TASK DESCRIPTION: Among the entries below, how many lines contain the string "Inherited"? Only the number is wanted.

MATERIAL PROVIDED:
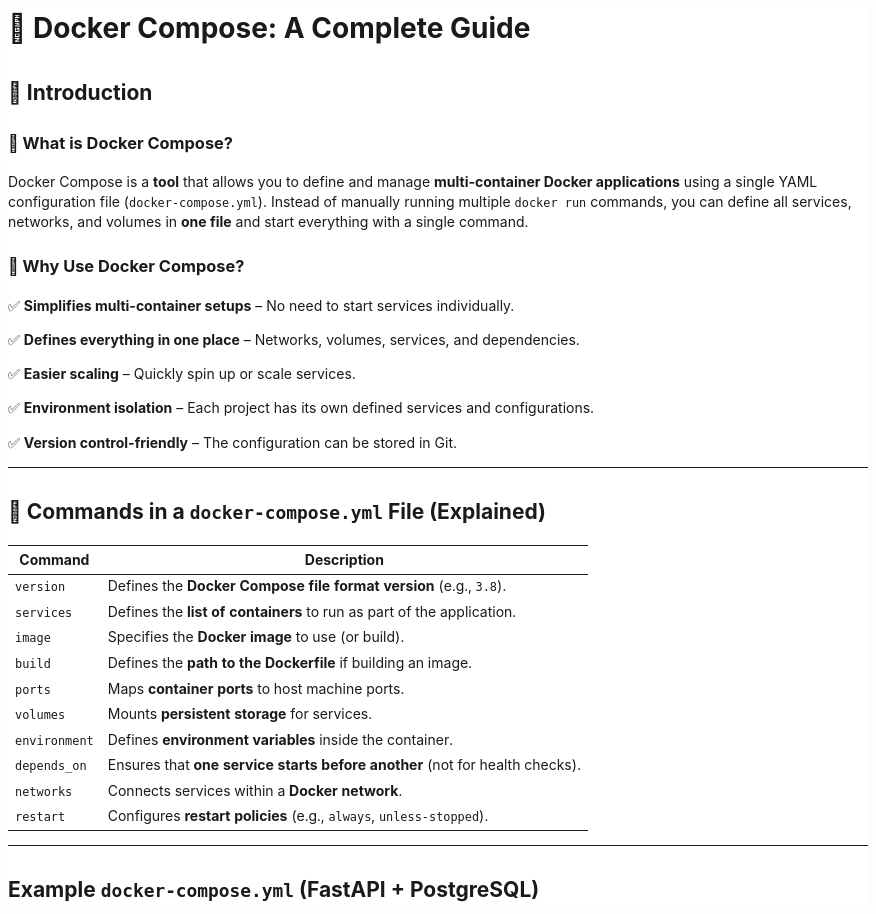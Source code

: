 # 📌 Docker Compose: A Complete Guide

## 📖 Introduction

### 🔹 What is Docker Compose?

Docker Compose is a **tool** that allows you to define and manage **multi-container Docker applications** using a single YAML configuration file (`docker-compose.yml`). Instead of manually running multiple `docker run` commands, you can define all services, networks, and volumes in **one file** and start everything with a single command.

### 🔹 Why Use Docker Compose?

✅ **Simplifies multi-container setups** – No need to start services individually.

✅ **Defines everything in one place** – Networks, volumes, services, and dependencies.

✅ **Easier scaling** – Quickly spin up or scale services.

✅ **Environment isolation** – Each project has its own defined services and configurations.

✅ **Version control-friendly** – The configuration can be stored in Git.

---

## 📄 Commands in a `docker-compose.yml` File (Explained)

| **Command**   | **Description**                                                             |
| ------------- | --------------------------------------------------------------------------- |
| `version`     | Defines the **Docker Compose file format version** (e.g., `3.8`).           |
| `services`    | Defines the **list of containers** to run as part of the application.       |
| `image`       | Specifies the **Docker image** to use (or build).                           |
| `build`       | Defines the **path to the Dockerfile** if building an image.                |
| `ports`       | Maps **container ports** to host machine ports.                             |
| `volumes`     | Mounts **persistent storage** for services.                                 |
| `environment` | Defines **environment variables** inside the container.                     |
| `depends_on`  | Ensures that **one service starts before another** (not for health checks). |
| `networks`    | Connects services within a **Docker network**.                              |
| `restart`     | Configures **restart policies** (e.g., `always`, `unless-stopped`).         |

---

##  Example `docker-compose.yml` (FastAPI + PostgreSQL)
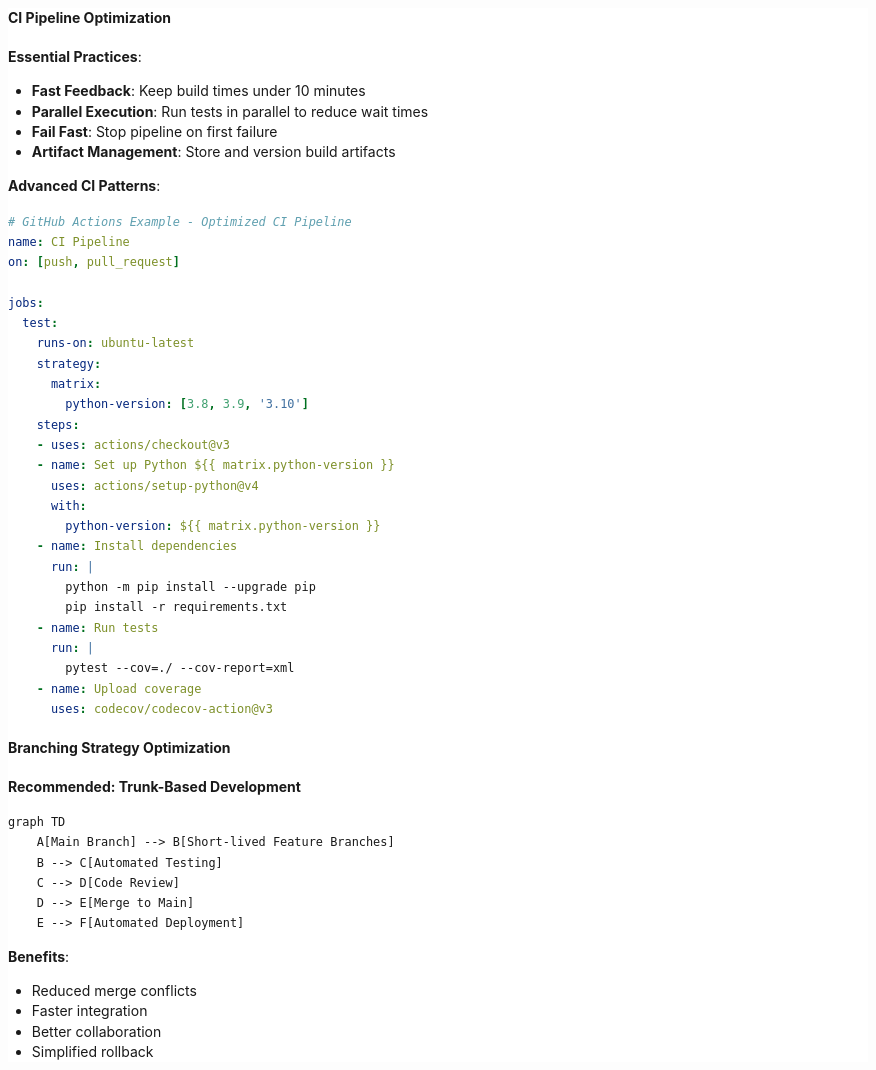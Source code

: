 #### **CI Pipeline Optimization**

**Essential Practices**:
- **Fast Feedback**: Keep build times under 10 minutes
- **Parallel Execution**: Run tests in parallel to reduce wait times
- **Fail Fast**: Stop pipeline on first failure
- **Artifact Management**: Store and version build artifacts

**Advanced CI Patterns**:
```yaml
# GitHub Actions Example - Optimized CI Pipeline
name: CI Pipeline
on: [push, pull_request]

jobs:
  test:
    runs-on: ubuntu-latest
    strategy:
      matrix:
        python-version: [3.8, 3.9, '3.10']
    steps:
    - uses: actions/checkout@v3
    - name: Set up Python ${{ matrix.python-version }}
      uses: actions/setup-python@v4
      with:
        python-version: ${{ matrix.python-version }}
    - name: Install dependencies
      run: |
        python -m pip install --upgrade pip
        pip install -r requirements.txt
    - name: Run tests
      run: |
        pytest --cov=./ --cov-report=xml
    - name: Upload coverage
      uses: codecov/codecov-action@v3
```

#### **Branching Strategy Optimization**

**Recommended: Trunk-Based Development**

```mermaid
graph TD
    A[Main Branch] --> B[Short-lived Feature Branches]
    B --> C[Automated Testing]
    C --> D[Code Review]
    D --> E[Merge to Main]
    E --> F[Automated Deployment]
```

**Benefits**:
- Reduced merge conflicts
- Faster integration
- Better collaboration
- Simplified rollback
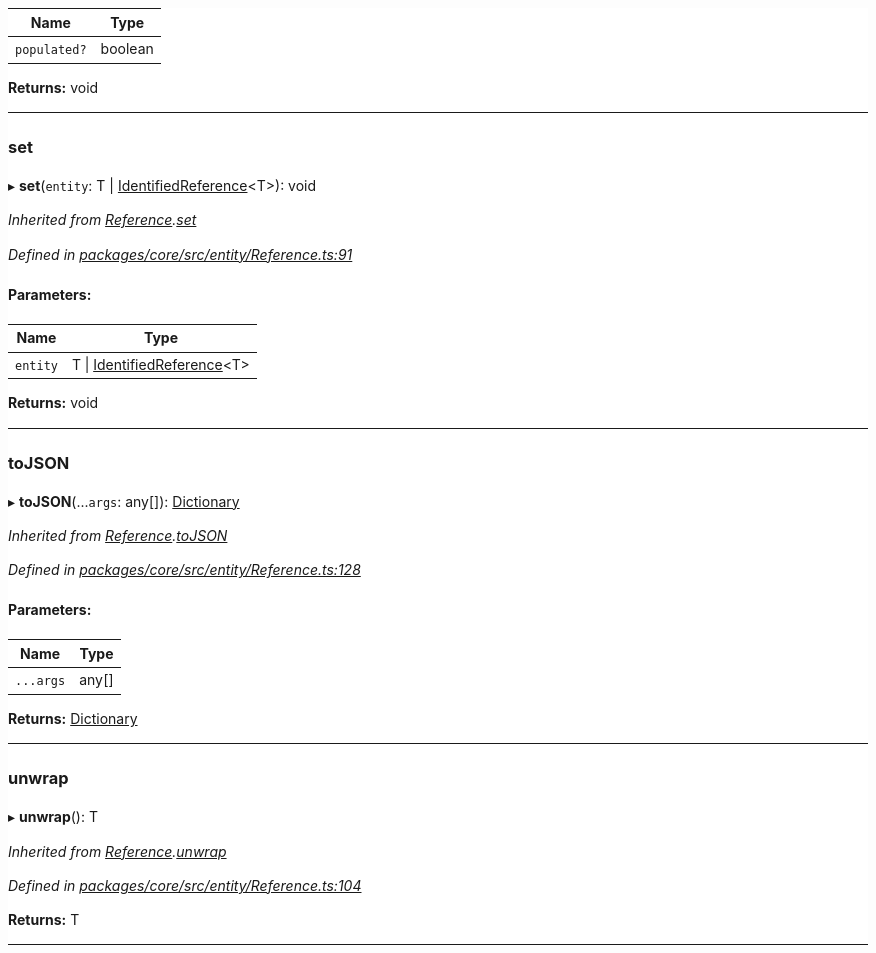 Name | Type |
------ | ------ |
`populated?` | boolean |

**Returns:** void

___

### set

▸ **set**(`entity`: T \| [IdentifiedReference](../index.md#identifiedreference)&#60;T>): void

*Inherited from [Reference](../classes/reference.md).[set](../classes/reference.md#set)*

*Defined in [packages/core/src/entity/Reference.ts:91](https://github.com/mikro-orm/mikro-orm/blob/18b580bb42/packages/core/src/entity/Reference.ts#L91)*

#### Parameters:

Name | Type |
------ | ------ |
`entity` | T \| [IdentifiedReference](../index.md#identifiedreference)&#60;T> |

**Returns:** void

___

### toJSON

▸ **toJSON**(...`args`: any[]): [Dictionary](../index.md#dictionary)

*Inherited from [Reference](../classes/reference.md).[toJSON](../classes/reference.md#tojson)*

*Defined in [packages/core/src/entity/Reference.ts:128](https://github.com/mikro-orm/mikro-orm/blob/18b580bb42/packages/core/src/entity/Reference.ts#L128)*

#### Parameters:

Name | Type |
------ | ------ |
`...args` | any[] |

**Returns:** [Dictionary](../index.md#dictionary)

___

### unwrap

▸ **unwrap**(): T

*Inherited from [Reference](../classes/reference.md).[unwrap](../classes/reference.md#unwrap)*

*Defined in [packages/core/src/entity/Reference.ts:104](https://github.com/mikro-orm/mikro-orm/blob/18b580bb42/packages/core/src/entity/Reference.ts#L104)*

**Returns:** T

___
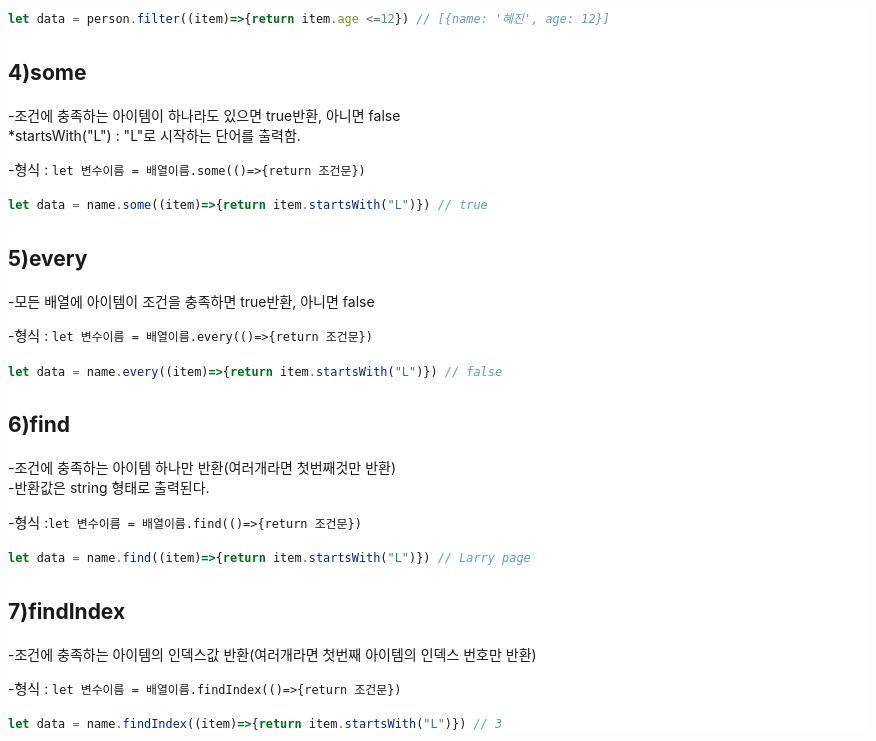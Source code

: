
 ```javascript
let data = person.filter((item)=>{return item.age <=12}) // [{name: '혜진', age: 12}]
```



## 4)some

-조건에 충족하는 아이템이 하나라도 있으면 true반환, 아니면 false<br/> *startsWith("L") : "L"로 시작하는 단어를 출력함.<br/>

-형식 : ``let 변수이름 = 배열이름.some(()=>{return 조건문})``

```javascript
let data = name.some((item)=>{return item.startsWith("L")}) // true
```



## 5)every

-모든 배열에 아이템이 조건을 충족하면 true반환, 아니면 false<br/>

-형식 : ``let 변수이름 = 배열이름.every(()=>{return 조건문})``

```javascript
let data = name.every((item)=>{return item.startsWith("L")}) // false
```



## 6)find

-조건에 충족하는 아이템 하나만 반환(여러개라면 첫번째것만 반환)<br/>-반환값은 string 형태로 출력된다.<br/>

-형식 :``let 변수이름 = 배열이름.find(()=>{return 조건문})``

```javascript
let data = name.find((item)=>{return item.startsWith("L")}) // Larry page
```



## 7)findIndex

-조건에 충족하는 아이템의 인덱스값 반환(여러개라면 첫번째 아이템의 인덱스 번호만 반환)<br/>

 -형식 : ``let 변수이름 = 배열이름.findIndex(()=>{return 조건문})``

```javascript
let data = name.findIndex((item)=>{return item.startsWith("L")}) // 3
```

SOLVED EXERCISE: 3